His Forbidden Kiss by Margaret Moore

Posted by Mrs Giggles on April 7, 2001 in 2 Oogies, Book Reviews, Genre: Historical

His Forbidden Kiss by Margaret Moore

Avon, $5.99, ISBN 0-380-81335-1
Historical Romance, 2001

His Forbidden Kiss is a romance that almost drives me nuts. This time around, the author has created a rather sweet couple for the lead. However, while I can accept heroine Vivienne Borroughs’s sometimes spoiled, petulant cry-baby act, the hero Robert Harding’s self-absorbed self pity is a harder buy.

The story is about Viv who refuses to marry the man her uncle has decided for her. She wants, after all, to marry for the big L word. So she takes off into the night like a misguided Gothic heroine. Luckily, before she gets robbed or worse in some seedy London district, she encounters solicitor Robert Harding, who convinces her to go home and come up with a better plan. Perhaps Miss Viv can dig up a really good reason why she wouldn’t marry her suitor, and present it to her uncle?

Robert intervenes because he thinks Viv is going to jump off a bridge. He has lost someone dear this way before (torture #1).

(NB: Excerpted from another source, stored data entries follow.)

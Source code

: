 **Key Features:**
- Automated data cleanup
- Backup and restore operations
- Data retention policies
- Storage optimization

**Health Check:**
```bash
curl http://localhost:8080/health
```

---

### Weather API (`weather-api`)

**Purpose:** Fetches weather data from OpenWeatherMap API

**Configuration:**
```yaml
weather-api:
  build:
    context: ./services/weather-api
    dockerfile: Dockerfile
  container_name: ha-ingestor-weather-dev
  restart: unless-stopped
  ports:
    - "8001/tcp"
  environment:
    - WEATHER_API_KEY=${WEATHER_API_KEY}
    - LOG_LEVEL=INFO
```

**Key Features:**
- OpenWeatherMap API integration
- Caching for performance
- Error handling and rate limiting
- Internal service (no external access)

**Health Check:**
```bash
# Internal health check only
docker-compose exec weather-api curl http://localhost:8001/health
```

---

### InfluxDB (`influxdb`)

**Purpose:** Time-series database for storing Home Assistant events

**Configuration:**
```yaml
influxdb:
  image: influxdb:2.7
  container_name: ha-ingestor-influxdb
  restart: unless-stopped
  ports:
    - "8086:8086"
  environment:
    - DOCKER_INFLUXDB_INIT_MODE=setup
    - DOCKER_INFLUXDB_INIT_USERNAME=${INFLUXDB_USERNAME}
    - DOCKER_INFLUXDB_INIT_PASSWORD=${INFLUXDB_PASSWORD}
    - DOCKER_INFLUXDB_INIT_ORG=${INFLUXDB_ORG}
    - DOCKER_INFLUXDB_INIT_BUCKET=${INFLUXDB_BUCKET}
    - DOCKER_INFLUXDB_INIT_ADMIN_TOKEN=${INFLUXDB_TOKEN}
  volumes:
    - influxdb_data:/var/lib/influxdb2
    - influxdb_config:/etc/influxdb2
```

Things go okay the next day, when Robert gets a new client: a wastrel gambling-mad fool who wants a seal-tight marriage agreement drawn up so that he will have access to his wife-to-be’s money. Robert doesn’t like this fellow, but since he was a thief when he was a boy (torture #2) and he will never be worthy of that noble lady he encounters that night (torture #3) and how he has this reputation of infamy and notoriety (torture #4) and how he will never be accepted as a good man (torture #5) and how… et cetera, et cetera, que sera sera, he decides to take up the job.

Guess who the lucky wife-to-be turns out to be.

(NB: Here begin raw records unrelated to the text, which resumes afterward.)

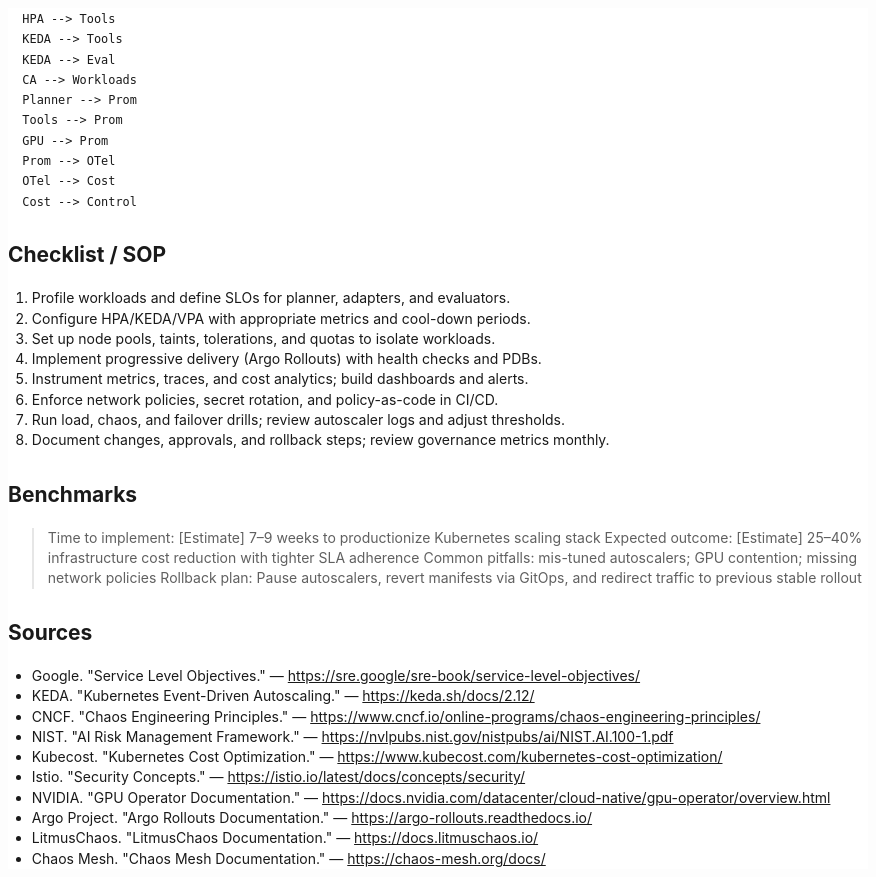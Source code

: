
 ```mermaid
  HPA --> Tools
  KEDA --> Tools
  KEDA --> Eval
  CA --> Workloads
  Planner --> Prom
  Tools --> Prom
  GPU --> Prom
  Prom --> OTel
  OTel --> Cost
  Cost --> Control
```

## Checklist / SOP

1. Profile workloads and define SLOs for planner, adapters, and evaluators.
2. Configure HPA/KEDA/VPA with appropriate metrics and cool-down periods.
3. Set up node pools, taints, tolerations, and quotas to isolate workloads.
4. Implement progressive delivery (Argo Rollouts) with health checks and PDBs.
5. Instrument metrics, traces, and cost analytics; build dashboards and alerts.
6. Enforce network policies, secret rotation, and policy-as-code in CI/CD.
7. Run load, chaos, and failover drills; review autoscaler logs and adjust thresholds.
8. Document changes, approvals, and rollback steps; review governance metrics monthly.

## Benchmarks

> Time to implement: [Estimate] 7–9 weeks to productionize Kubernetes scaling stack
> Expected outcome: [Estimate] 25–40% infrastructure cost reduction with tighter SLA adherence
> Common pitfalls: mis-tuned autoscalers; GPU contention; missing network policies
> Rollback plan: Pause autoscalers, revert manifests via GitOps, and redirect traffic to previous stable rollout

## Sources

* Google. "Service Level Objectives." — https://sre.google/sre-book/service-level-objectives/
* KEDA. "Kubernetes Event-Driven Autoscaling." — https://keda.sh/docs/2.12/
* CNCF. "Chaos Engineering Principles." — https://www.cncf.io/online-programs/chaos-engineering-principles/
* NIST. "AI Risk Management Framework." — https://nvlpubs.nist.gov/nistpubs/ai/NIST.AI.100-1.pdf
* Kubecost. "Kubernetes Cost Optimization." — https://www.kubecost.com/kubernetes-cost-optimization/
* Istio. "Security Concepts." — https://istio.io/latest/docs/concepts/security/
* NVIDIA. "GPU Operator Documentation." — https://docs.nvidia.com/datacenter/cloud-native/gpu-operator/overview.html
* Argo Project. "Argo Rollouts Documentation." — https://argo-rollouts.readthedocs.io/
* LitmusChaos. "LitmusChaos Documentation." — https://docs.litmuschaos.io/
* Chaos Mesh. "Chaos Mesh Documentation." — https://chaos-mesh.org/docs/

If Viv can be childish at times, it’s because, I think, she’s raised that way by her parents and she, after all, is a sheltered woman who is way out her league in trying to sabotage her own wedding. Hence I can tolerate and even sympathize with her. But Robert’s insistence on being not good enough for Viv makes me see red, because he is so in love with the concept that he is a jerk that he actually pushes Viv into a fate he knows she doesn’t want. I wish I can give this silly buffoon a big, big, big knock in the head. He can be kind to Viv at times, but his own self-immolation leads to him hurting and confusing Viv unnecessarily. What a loser.

A murder case towards the end provides the obligatory dramatic finish, and by then Roger has thawed a little. I’m sure in a millennium or two he will accept that Viv loves him for who he is, but by then I don’t think I care anymore.

His Forbidden Kiss has potential – it is very readable when the hero is not bleating about his inadequacy, but his soap opera ruins my mood considerably.